EXERCISE AIM - Restate word for word the lines of the entries below, starting with the line that holds "Thank You, Lord, I" and ending with the line that holds "them has perished.*", and no others.

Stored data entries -
=== Begin Enclosure ===
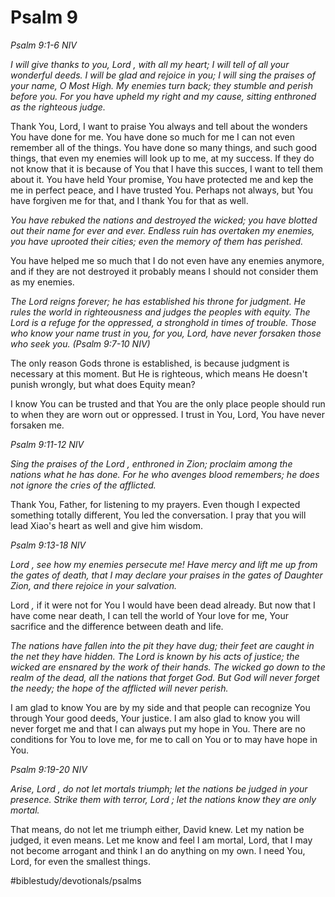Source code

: # Psalm 9
*Psalm 9:1-6 NIV* 

*I will give thanks to you, Lord , with all my heart; I will tell of all your wonderful deeds. I will be glad and rejoice in you; I will sing the praises of your name, O Most High. My enemies turn back; they stumble and perish before you. For you have upheld my right and my cause, sitting enthroned as the righteous judge.*

Thank You, Lord, I want to praise You always and tell about the wonders You have done for me. You have done so much for me I can not even remember all of the things. You have done so many things, and such good things, that even my enemies will look up to me, at my success. If they do not know that it is because of You that I have this succes, I want to tell them about it.
You have held Your promise, You have protected me and kep the me in perfect peace, and I have trusted You. Perhaps not always, but You have forgiven me for that, and I thank You for that as well.

*You have rebuked the nations and destroyed the wicked; you have blotted out their name for ever and ever. Endless ruin has overtaken my enemies, you have uprooted their cities; even the memory of them has perished.*

You have helped me so much that I do not even have any enemies anymore, and if they are not destroyed it probably means I should not consider them as my enemies.

*The Lord reigns forever; he has established his throne for judgment. He rules the world in righteousness and judges the peoples with equity.*
*The Lord is a refuge for the oppressed, a stronghold in times of trouble. Those who know your name trust in you, for you, Lord, have never forsaken those who seek you. (Psalm 9:7-10 NIV)*

The only reason Gods throne is established, is because judgment is necessary at this moment. But He is righteous, which means He doesn't punish wrongly, but what does
Equity mean?

I know You can be trusted and that You are the only place people should run to when they are worn out or oppressed.
I trust in You, Lord, You have never forsaken me.

*Psalm 9:11-12 NIV*

*Sing the praises of the Lord , enthroned in Zion; proclaim among the nations what he has done. For he who avenges blood remembers; he does not ignore the cries of the afflicted.*

Thank You, Father, for listening to my prayers. Even though I expected something totally different, You led the conversation. I pray that you will lead Xiao's heart as well and give him wisdom.

*Psalm 9:13-18 NIV*

*Lord , see how my enemies persecute me! Have mercy and lift me up from the gates of death, that I may declare your praises in the gates of Daughter Zion, and there rejoice in your salvation.*

Lord *,* if it were not for You I would have been dead already. But now that I have come near death, I can tell the world of Your love for me, Your sacrifice and the difference between death and life. 

*The nations have fallen into the pit they have dug; their feet are caught in the net they have hidden. The Lord is known by his acts of justice; the wicked are ensnared by the work of their hands. The wicked go down to the realm of the dead, all the nations that forget God. But God will never forget the needy; the hope of the afflicted will never perish.*

I am glad to know You are by my side and that people can recognize You through Your good deeds, Your justice. I am also glad to know you will never forget me and that I can always put my hope in You. There are no conditions for You to love me, for me to call on You or to may have hope in You.

*Psalm 9:19-20 NIV*

*Arise, Lord , do not let mortals triumph; let the nations be judged in your presence. Strike them with terror, Lord ; let the nations know they are only mortal.*

That means, do not let me triumph either, David knew. Let my nation be judged, it even means.
Let me know and feel I am mortal, Lord, that I may not become arrogant and think I an do anything on my own. I need You, Lord, for even the smallest things.

#biblestudy/devotionals/psalms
=== End Enclosure ===
WRITTEN SOLUTION -
Thank You, Lord, I want to praise You always and tell about the wonders You have done for me. You have done so much for me I can not even remember all of the things. You have done so many things, and such good things, that even my enemies will look up to me, at my success. If they do not know that it is because of You that I have this succes, I want to tell them about it.
You have held Your promise, You have protected me and kep the me in perfect peace, and I have trusted You. Perhaps not always, but You have forgiven me for that, and I thank You for that as well.

*You have rebuked the nations and destroyed the wicked; you have blotted out their name for ever and ever. Endless ruin has overtaken my enemies, you have uprooted their cities; even the memory of them has perished.*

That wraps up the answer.